Buyout firms have embraced dividend recapitalizations this year as the continued slowdown in traditional exit channels pushes sponsors to find alternative sources of liquidity. With average holding periods stretching to five years in 2023-2024—up from 4.2 years in the prior two-year period—general partners are turning to debt markets to find an answer to the realizations problem.
Portfolio companies are tapping leveraged loans or high-yield bonds to fund payouts to investors: institutional loan volume tied to dividend recaps rose by five-fold from 2023 to 2024, with 103 recapitalizations delivering $80.4 billion in proceeds, the highest level since 2021.
“As more and larger funds approach the end of their life, financial sponsors face increasing pressure to return money to their limited partners,” noted Andrew Nussbaum, Steven Cohen, and Igor Kirman, partners at Wachtell, Lipton, Rosen & Katz. “Traditional exits such as IPOs slowed over the past few years, and sponsors increasingly utilized alternative exits such as sponsor-to-sponsor sales, minority investments and continuation funds, as well as other liquidity events like leveraged dividends.”
Recent deals include Clayton Dubilier & Rice-backed Wolseley Group’s £350 million senior secured bond offering earlier this month, with proceeds used to refinance existing debt and fund a distribution to shareholders.
It’s a similar story in Europe.

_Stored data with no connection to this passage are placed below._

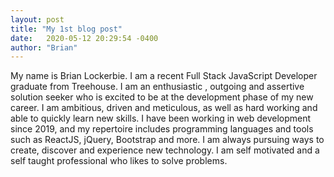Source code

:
 ```yaml
---
layout: post
title: "My 1st blog post"
date:   2020-05-12 20:29:54 -0400
author: "Brian"
---
```


My name is Brian Lockerbie. I am a recent Full Stack JavaScript Developer graduate from Treehouse. I am an enthusiastic , outgoing and assertive solution seeker who is excited to be at the development phase of my new career. I am ambitious, driven and meticulous, as well as hard working and able to quickly learn new skills. I have been working in web development since 2019, and my repertoire includes programming languages and tools such as ReactJS, jQuery, Bootstrap and more. I am always pursuing ways to create, discover and experience new technology. I am self motivated and a self taught professional who likes to solve problems.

Last week, power equipment company Aggreko offered $2.265 billion of debt, with $503 million distributed to owners TDR Capital and I Squared Capital.
In January, Clarios International completed one of the largest-ever dividend recaps after paying out $4.5 billion raised through a combination of a dollar-denominated term loan, a euro term loan, and high-yield bond issuance. The deal reportedly allowed investors, including Brookfield Asset Management and Caisse de Depot et Placement du Quebec, to take out the equivalent of 1.5 times their equity investment.
A competitive lending environment has helped the trend, with lenders generally taking a favorable view of such financings and competing to put money to work. But, the high rate environment makes for more challenging math than when dividend recaps were last in vogue in 2021.
Limited partners have expressed mixed opinions.
Realizations are always welcome, especially when they’ve been so hard to come by. Even so, some LPs have pushed back against distributions that they feel are ‘manufactured’ by the sponsor and not necessarily reflective of real value creation (dumping dividend recaps into the same camp as options like NAV loans or secondaries). There’s also been some concern over elevated leverage post-recap and what that means for an investment’s risk profile through the remainder of the hold.